Spherical secondary particles for cathode active materials have been highlighted owing to their superior electrochemical performance compared to other types. However, they suffer from micro-cracking, which is a crucial factor of electrochemical performance degradation, owing to the highly anisotropic mechanical deformation of primary particles during cycling. In particular, anisotropy is significant for Ni–Mn binary layered oxides, which utilize oxygen redox reactions and suffer severe structural variations occurring in sodium-ion batteries (SIBs).

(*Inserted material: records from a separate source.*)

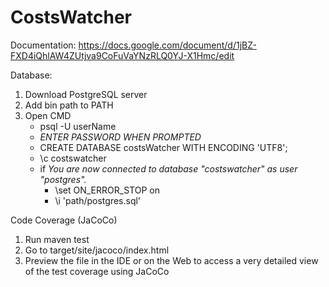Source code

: # CostsWatcher

Documentation:
https://docs.google.com/document/d/1jBZ-FXD4iQhlAW4ZUtjva9CoFuVaYNzRLQ0YJ-X1Hmc/edit

Database:
1. Download PostgreSQL server
2. Add bin path to PATH
3. Open CMD
	- psql -U userName
	- *ENTER PASSWORD WHEN PROMPTED*
	- CREATE DATABASE costsWatcher WITH ENCODING 'UTF8';
	- \c costswatcher 
	- if *You are now connected to database "costswatcher" as user "postgres".*
		- \set ON_ERROR_STOP on
		- \i 'path/postgres.sql'

Code Coverage (JaCoCo)
1. Run maven test
2. Go to target/site/jacoco/index.html
3. Preview the file in the IDE or on the Web to access a very detailed view of the test coverage using JaCoCo
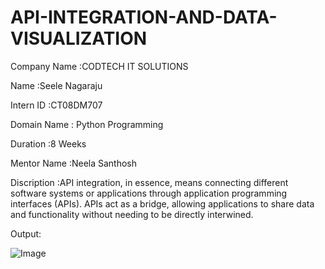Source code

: # API-INTEGRATION-AND-DATA-VISUALIZATION

Company Name :CODTECH IT SOLUTIONS 

Name         :Seele Nagaraju 

Intern ID    :CT08DM707

Domain Name  : Python Programming 

Duration     :8 Weeks

Mentor Name  :Neela Santhosh

Discription  :API integration, in essence, means connecting different software systems or applications through application programming interfaces (APIs). APIs act as a bridge, allowing applications to share data and functionality without needing to be directly interwined.

Output:

![Image](https://github.com/user-attachments/assets/1dc6d9e6-8769-4130-831d-8e7f45cd98ff)

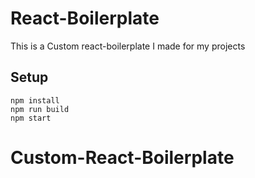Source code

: # React-Boilerplate

This is a Custom react-boilerplate I made for my projects

## Setup

`npm install`\
`npm run build`\
`npm start`

# Custom-React-Boilerplate

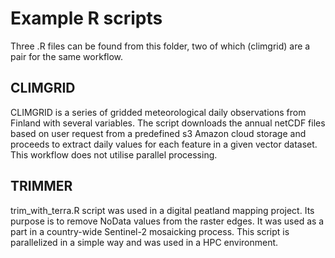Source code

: 
# Example R scripts

Three .R files can be found from this folder, two of which (climgrid) are a pair for the same workflow. 

## CLIMGRID
CLIMGRID is a series of gridded meteorological daily observations from Finland with several variables. The script downloads the annual netCDF files based on user request from a predefined s3 Amazon cloud storage and proceeds to extract daily values for each feature in a given vector dataset. This workflow does not utilise parallel processing.

## TRIMMER
trim_with_terra.R script was used in a digital peatland mapping project. Its purpose is to remove NoData values from the raster edges. It was used as a part in a country-wide Sentinel-2 mosaicking process. This script is parallelized in a simple way and was used in a HPC environment. 
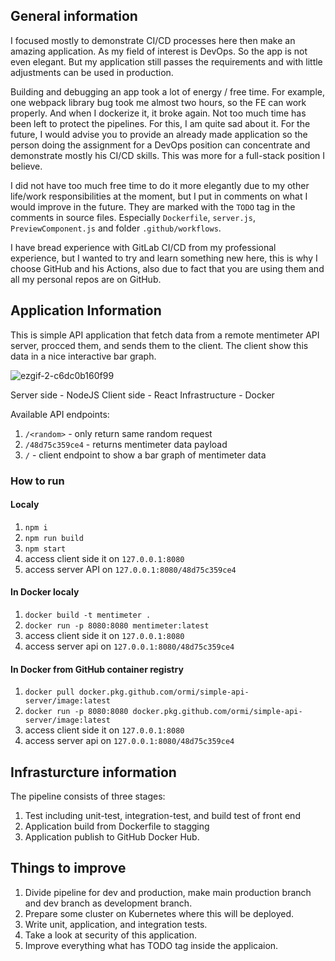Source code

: ## General information

I focused mostly to demonstrate CI/CD processes here then make an amazing application. As my field of interest is DevOps. So the app is not even elegant.
But my application still passes the requirements and with little adjustments can be used in production.

Building and debugging an app took a lot of energy / free time. For example, one webpack library bug took me almost two hours, so the FE can work properly. And when I dockerize it, it broke again. Not too much time has been left to protect the pipelines. For this, I am quite sad about it.
For the future, I would advise you to provide an already made application so the person doing the assignment for a DevOps position can concentrate and demonstrate mostly his CI/CD skills. This was more for a full-stack position I believe.

I did not have too much free time to do it more elegantly due to my other life/work responsibilities at the moment, but I put in comments on what I would improve in the future. They are marked with the `TODO` tag in the comments in source files. Especially `Dockerfile`, `server.js`, `PreviewComponent.js` and folder `.github/workflows`.

I have bread experience with GitLab CI/CD from my professional experience, but I wanted to try and learn something new here, this is why I choose GitHub and his Actions, also due to fact that you are using them and all my personal repos are on GitHub.

## Application Information

This is simple API application that fetch data from a remote mentimeter API server, procced them, and sends them to the client. The client show this data in a nice interactive bar graph.

![ezgif-2-c6dc0b160f99](https://user-images.githubusercontent.com/3997725/112688038-99a6d780-8e78-11eb-94f2-f2f53e41ecf1.gif)

Server side - NodeJS
Client side - React
Infrastructure - Docker

Available API endpoints:
1. `/<random>` - only return same random request
2. `/48d75c359ce4` - returns mentimeter data payload
3. `/` - client endpoint to show a bar graph of mentimeter data

### How to run

#### Localy

1. `npm i`
2. `npm run build`
3. `npm start`
4. access client side it on `127.0.0.1:8080`
5. access server API on `127.0.0.1:8080/48d75c359ce4`

#### In Docker localy

1. `docker build -t mentimeter .`
2. `docker run -p 8080:8080 mentimeter:latest`
3. access client side it on `127.0.0.1:8080`
4. access server api on `127.0.0.1:8080/48d75c359ce4`

#### In Docker from GitHub container registry


1. `docker pull docker.pkg.github.com/ormi/simple-api-server/image:latest`
2. `docker run -p 8080:8080 docker.pkg.github.com/ormi/simple-api-server/image:latest`
3. access client side it on `127.0.0.1:8080`
4. access server api on `127.0.0.1:8080/48d75c359ce4`


## Infrasturcture information

The pipeline consists of three stages:

1. Test including unit-test, integration-test, and build test of front end
2. Application build from Dockerfile to stagging
3. Application publish to GitHub Docker Hub.

## Things to improve

1. Divide pipeline for dev and production, make main production branch and dev branch as development branch.
2. Prepare some cluster on Kubernetes where this will be deployed.
3. Write unit, application, and integration tests.
4. Take a look at security of this application.
5. Improve everything what has TODO tag inside the applicaion.

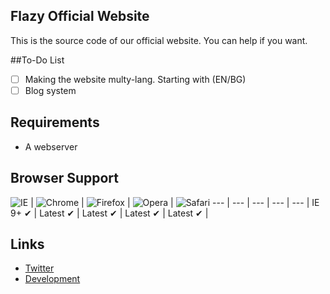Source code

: ## Flazy Official Website
This is the source code of our official website. You can help if you want.

##To-Do List
- [ ] Making the website multy-lang. Starting with (EN/BG)
- [ ] Blog system

 ## Requirements
 - A webserver

## Browser Support

![IE](https://mgknet.com/images/browsers/internet-explorer_48x48.png) | ![Chrome](https://mgknet.com/images/browsers/chrome_48x48.png) | ![Firefox](https://mgknet.com/images/browsers/firefox_48x48.png) | ![Opera](https://mgknet.com/images/browsers/opera_48x48.png) |
![Safari](https://mgknet.com/images/browsers/safari_48x48.png)
--- | --- | --- | --- | --- |
IE 9+ ✔ | Latest ✔ | Latest ✔ | Latest ✔ | Latest ✔ |

## Links
 - [Twitter](https://twitter.com/flazyforum)
 - [Development](https://github.com/flazyforum/Flazy-Website)
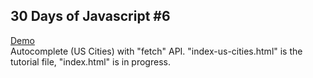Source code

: 30 Days of Javascript #6
-------------

[Demo](https://rawgit.com/val--/js30-typeahead/master/index-us-cities.html)  
Autocomplete (US Cities) with "fetch" API.  "index-us-cities.html" is the tutorial file, "index.html" is in progress.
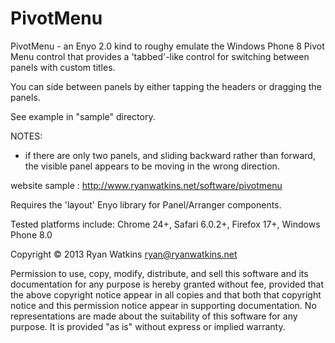 PivotMenu
=========

PivotMenu - an Enyo 2.0 kind to roughy emulate the Windows Phone 8 Pivot Menu control that provides a 'tabbed'-like control for switching between panels with custom titles.

You can side between panels by either tapping the headers or dragging the panels.

See example in "sample" directory.


NOTES:

- if there are only two panels, and sliding backward rather than forward, the visible panel appears to be moving in the wrong direction.


website sample : http://www.ryanwatkins.net/software/pivotmenu

Requires the 'layout' Enyo library for Panel/Arranger components.

Tested platforms include: Chrome 24+, Safari 6.0.2+, Firefox 17+, Windows Phone 8.0


Copyright © 2013 Ryan Watkins <ryan@ryanwatkins.net>

Permission to use, copy, modify, distribute, and sell this software and its documentation for any purpose is hereby granted without fee, provided that the above copyright notice appear in all copies and that both that copyright notice and this permission notice appear in supporting documentation. No representations are made about the suitability of this software for any purpose. It is provided "as is" without express or implied warranty.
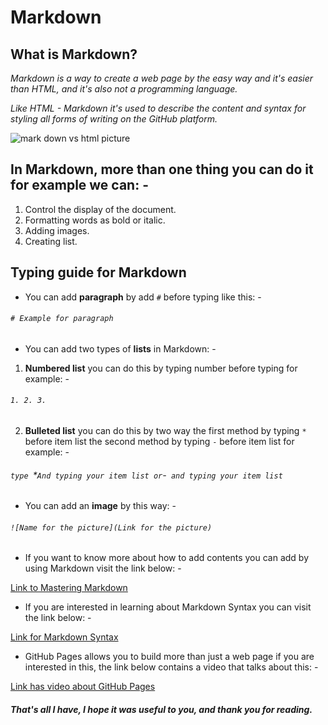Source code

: # Markdown
## What is Markdown?
*Markdown is a way to create a web page by the easy way and it's easier than HTML, and it's also not a programming language.*

*Like HTML - Markdown it's used to describe the content and syntax for styling all forms of writing on the GitHub platform.*

![mark down vs html picture](https://thebridge.jp/en/wp-content/uploads/2013/05/markdown-vs-html.png)

## In Markdown, more than one thing you can do it for example we can: -
1. Control the display of the document.
2. Formatting words as bold or italic.
3. Adding images.
4. Creating list.

## Typing guide for Markdown
- You can add **paragraph** by add `#` before typing like this: -

###### `# Example for paragraph`


- You can add two types of **lists** in Markdown: -

1. **Numbered list** you can do this by typing number before typing for example: -

###### `1. 2. 3.` 

2. **Bulleted list** you can do this by two way the first method by typing `*` before item list the second method by typing `-` before item list for example: -

###### `type `*` And typing your item list or `-` and typing your item list`


- You can add an **image** by this way: -
###### `![Name for the picture](Link for the picture)`


- If you want to know more about how to add contents you can add by using Markdown visit the link below: -

[Link to Mastering Markdown](https://guides.github.com/features/mastering-markdown/)


- If you are interested in learning about Markdown Syntax you can visit the link below: -

[Link for Markdown Syntax](https://docs.github.com/en/github/writing-on-github/getting-started-with-writing-and-formatting-on-github/basic-writing-and-formatting-syntax)



- GitHub Pages allows you to build more than just a web page if you are interested in this, the link below contains a video that talks about this: -

[Link has video about GitHub Pages](https://www.youtube.com/watch?v=2MsN8gpT6jY)



##### *That's all I have, I hope it was useful to you, and thank you for reading.*
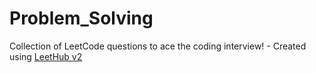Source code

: # Problem_Solving
Collection of LeetCode questions to ace the coding interview! - Created using [LeetHub v2](https://github.com/arunbhardwaj/LeetHub-2.0)
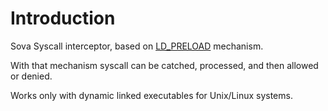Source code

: # Introduction

Sova
Syscall interceptor, based on [LD_PRELOAD](https://www.baeldung.com/linux/ld_preload-trick-what-is) mechanism.

With that mechanism syscall can be catched, processed, and then allowed or denied.

Works only with dynamic linked executables for Unix/Linux systems.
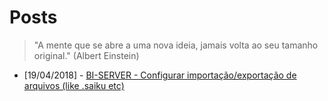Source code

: # Posts

>"A mente que se abre a uma nova ideia, jamais volta ao seu tamanho original." 
>(Albert Einstein)


* [19/04/2018] - [BI-SERVER - Configurar importação/exportação de arquivos (like .saiku etc)](import-export-biserver)
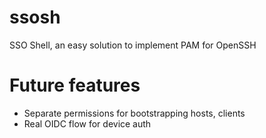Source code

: # ssosh
SSO Shell, an easy solution to implement PAM for OpenSSH


# Future features
- Separate permissions for bootstrapping hosts, clients
- Real OIDC flow for device auth
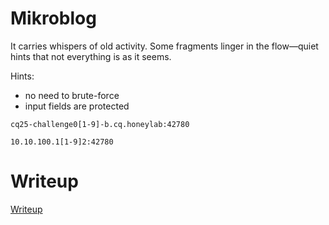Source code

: # Mikroblog

It carries whispers of old activity. Some fragments linger in the flow—quiet hints that not everything is as it seems.

Hints:
* no need to brute-force
* input fields are protected

`cq25-challenge0[1-9]-b.cq.honeylab:42780`

`10.10.100.1[1-9]2:42780`

[](files/networkflow.pcap)

# Writeup

[Writeup](WRITEUP.md)
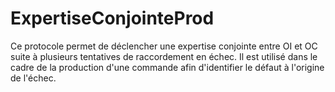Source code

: # ExpertiseConjointeProd
Ce protocole permet de déclencher une expertise conjointe entre OI et OC suite à plusieurs tentatives de raccordement en échec. Il est utilisé dans le cadre de la production d'une commande afin d'identifier le défaut à l'origine de l'échec.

To elucidate the intrinsic origins, we focused on the anisotropic structure distortion of Ni–Mn binary-layered oxides and their correspondence with the Ni redox picture using first-principles calculations. Analysis of the atomic-scale structure indicated that opposite deformation in the lattice parameters is observed for both Na_1−xMnO₂ and Na_1−x[Mn_1/2Ni_1/2]O₂ (NMO and NMNO); contraction occurs on the ab plane whereas expansion (0.25 ≤ x ≤ 0.75) and contraction occur (0.75 ≤ x ≤ 1.0) on the c lattice direction upon desodiation. Notably, the mechanical anisotropy of the Ni–Mn binary-layered oxide is accelerated attributable to the dual contraction of Ni ionic radii owing to Ni²⁺/Ni⁴⁺ double redox and the suppression of contraction of the transition metal layer because of the Jahn–Teller distortion. Therefore, we established that the shape of the radially oriented secondary particle could alleviate the impact of the anisotropic distortion from primary particles, resulting in a stabilized cycle performance. Thus, adjusting the shape of the secondary particle is a suitable approach for alleviating the anisotropic features of the primary particles, thus enhancing cycle stability with oxygen redox and fast charging for further advances in lithium-ion batteries (LIBs) or SIBs.